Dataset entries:
►

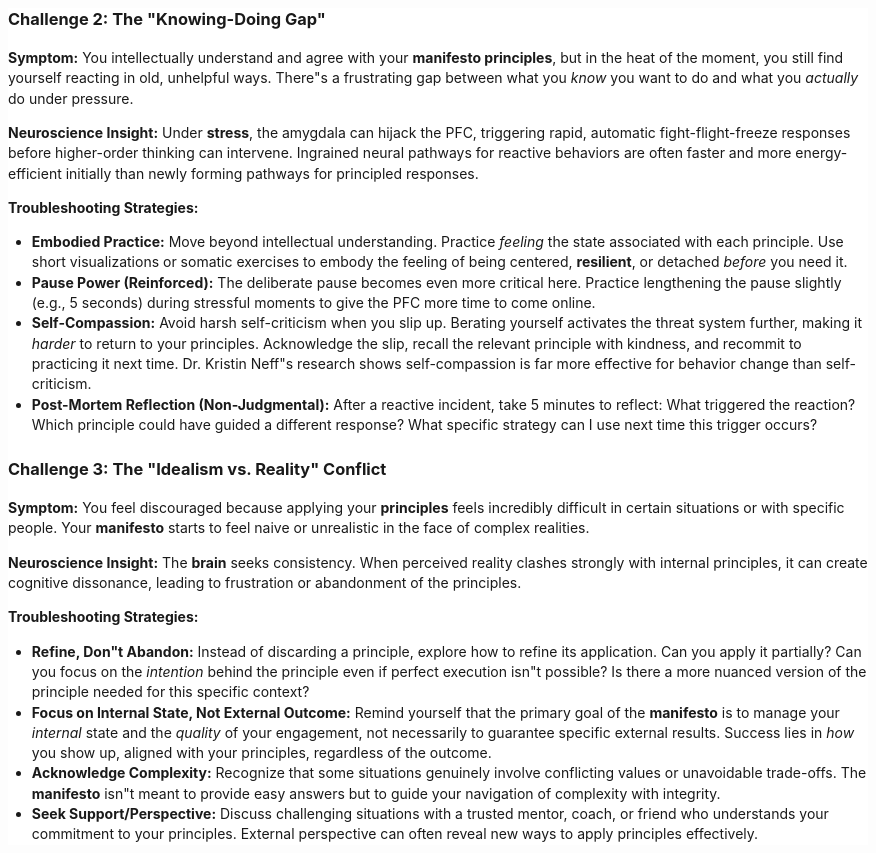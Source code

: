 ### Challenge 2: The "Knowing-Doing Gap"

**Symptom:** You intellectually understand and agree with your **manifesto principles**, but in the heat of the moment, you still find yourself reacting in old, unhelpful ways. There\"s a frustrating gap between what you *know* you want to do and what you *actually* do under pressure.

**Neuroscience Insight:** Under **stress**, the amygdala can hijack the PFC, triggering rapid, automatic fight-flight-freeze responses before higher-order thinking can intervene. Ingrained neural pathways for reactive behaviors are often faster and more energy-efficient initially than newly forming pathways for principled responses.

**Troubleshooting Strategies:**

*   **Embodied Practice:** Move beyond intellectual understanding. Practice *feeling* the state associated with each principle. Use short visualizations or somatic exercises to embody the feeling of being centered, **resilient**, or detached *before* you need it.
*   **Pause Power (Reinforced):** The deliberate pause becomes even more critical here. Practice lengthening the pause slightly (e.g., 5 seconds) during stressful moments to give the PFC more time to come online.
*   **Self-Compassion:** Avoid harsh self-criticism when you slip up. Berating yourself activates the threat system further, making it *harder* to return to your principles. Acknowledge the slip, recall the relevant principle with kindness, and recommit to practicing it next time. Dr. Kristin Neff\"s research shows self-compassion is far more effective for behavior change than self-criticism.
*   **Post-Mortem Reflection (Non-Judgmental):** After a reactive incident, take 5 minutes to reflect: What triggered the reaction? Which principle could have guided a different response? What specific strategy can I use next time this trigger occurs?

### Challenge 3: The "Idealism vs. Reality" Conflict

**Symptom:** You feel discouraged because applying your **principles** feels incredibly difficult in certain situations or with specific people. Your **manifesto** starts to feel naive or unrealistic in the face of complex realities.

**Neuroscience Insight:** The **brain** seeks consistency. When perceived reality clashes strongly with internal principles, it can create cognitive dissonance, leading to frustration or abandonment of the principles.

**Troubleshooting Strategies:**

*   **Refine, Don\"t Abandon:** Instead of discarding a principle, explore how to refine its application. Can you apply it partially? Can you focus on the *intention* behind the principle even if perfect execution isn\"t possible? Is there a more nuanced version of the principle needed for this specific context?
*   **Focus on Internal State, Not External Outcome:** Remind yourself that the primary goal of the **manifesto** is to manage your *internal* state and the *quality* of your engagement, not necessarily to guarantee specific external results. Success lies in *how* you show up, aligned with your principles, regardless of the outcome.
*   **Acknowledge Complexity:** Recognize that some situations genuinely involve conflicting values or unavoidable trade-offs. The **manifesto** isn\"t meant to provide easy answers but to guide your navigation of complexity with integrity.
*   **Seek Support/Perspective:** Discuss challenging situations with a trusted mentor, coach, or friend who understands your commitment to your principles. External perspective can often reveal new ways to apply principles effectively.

◄
►

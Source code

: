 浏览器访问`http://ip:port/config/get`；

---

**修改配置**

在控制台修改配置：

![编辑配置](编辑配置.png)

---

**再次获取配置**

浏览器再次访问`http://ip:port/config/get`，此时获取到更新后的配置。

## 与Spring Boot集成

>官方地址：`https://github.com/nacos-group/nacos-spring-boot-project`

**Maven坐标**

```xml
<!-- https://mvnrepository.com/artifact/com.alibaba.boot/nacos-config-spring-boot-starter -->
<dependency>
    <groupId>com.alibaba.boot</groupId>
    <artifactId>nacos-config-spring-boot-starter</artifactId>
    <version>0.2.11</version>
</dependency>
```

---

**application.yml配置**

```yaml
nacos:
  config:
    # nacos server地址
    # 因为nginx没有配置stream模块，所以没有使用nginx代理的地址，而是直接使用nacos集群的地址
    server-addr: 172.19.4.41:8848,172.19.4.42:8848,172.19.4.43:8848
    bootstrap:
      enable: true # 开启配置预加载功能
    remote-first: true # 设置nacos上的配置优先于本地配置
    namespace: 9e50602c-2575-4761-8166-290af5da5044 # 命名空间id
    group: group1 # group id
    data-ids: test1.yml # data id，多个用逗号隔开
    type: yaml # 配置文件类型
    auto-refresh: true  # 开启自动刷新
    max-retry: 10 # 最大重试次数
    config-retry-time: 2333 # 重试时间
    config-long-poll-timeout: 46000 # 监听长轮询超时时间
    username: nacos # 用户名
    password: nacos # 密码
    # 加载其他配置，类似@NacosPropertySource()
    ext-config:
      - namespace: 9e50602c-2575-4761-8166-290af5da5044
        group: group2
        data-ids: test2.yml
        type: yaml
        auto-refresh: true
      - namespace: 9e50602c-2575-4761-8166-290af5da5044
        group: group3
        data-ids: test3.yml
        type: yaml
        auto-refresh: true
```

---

◄
►

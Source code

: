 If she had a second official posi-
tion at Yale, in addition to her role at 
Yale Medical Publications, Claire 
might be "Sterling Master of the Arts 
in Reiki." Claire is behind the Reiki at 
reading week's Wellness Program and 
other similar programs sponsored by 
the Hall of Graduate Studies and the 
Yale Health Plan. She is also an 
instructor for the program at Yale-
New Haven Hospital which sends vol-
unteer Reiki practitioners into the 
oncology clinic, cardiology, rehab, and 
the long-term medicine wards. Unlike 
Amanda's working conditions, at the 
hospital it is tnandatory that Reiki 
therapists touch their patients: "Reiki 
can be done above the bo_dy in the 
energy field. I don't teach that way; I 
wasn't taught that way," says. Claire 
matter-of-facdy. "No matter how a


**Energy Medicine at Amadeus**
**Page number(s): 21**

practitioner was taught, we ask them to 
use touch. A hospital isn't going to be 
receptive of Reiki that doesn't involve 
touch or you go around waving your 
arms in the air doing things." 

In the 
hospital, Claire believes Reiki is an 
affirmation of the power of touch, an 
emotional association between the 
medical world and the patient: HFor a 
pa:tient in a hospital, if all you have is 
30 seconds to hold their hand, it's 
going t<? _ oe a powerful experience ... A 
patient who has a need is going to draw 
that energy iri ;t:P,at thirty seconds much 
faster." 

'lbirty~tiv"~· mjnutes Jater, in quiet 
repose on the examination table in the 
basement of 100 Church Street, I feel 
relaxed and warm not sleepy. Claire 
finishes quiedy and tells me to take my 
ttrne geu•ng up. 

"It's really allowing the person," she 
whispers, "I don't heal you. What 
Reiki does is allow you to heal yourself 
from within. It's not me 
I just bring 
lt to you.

◄

Extract each line from the entries above that contains the string "true".

      enable: true # 开启配置预加载功能
    remote-first: true # 设置nacos上的配置优先于本地配置
    auto-refresh: true  # 开启自动刷新
        auto-refresh: true
        auto-refresh: true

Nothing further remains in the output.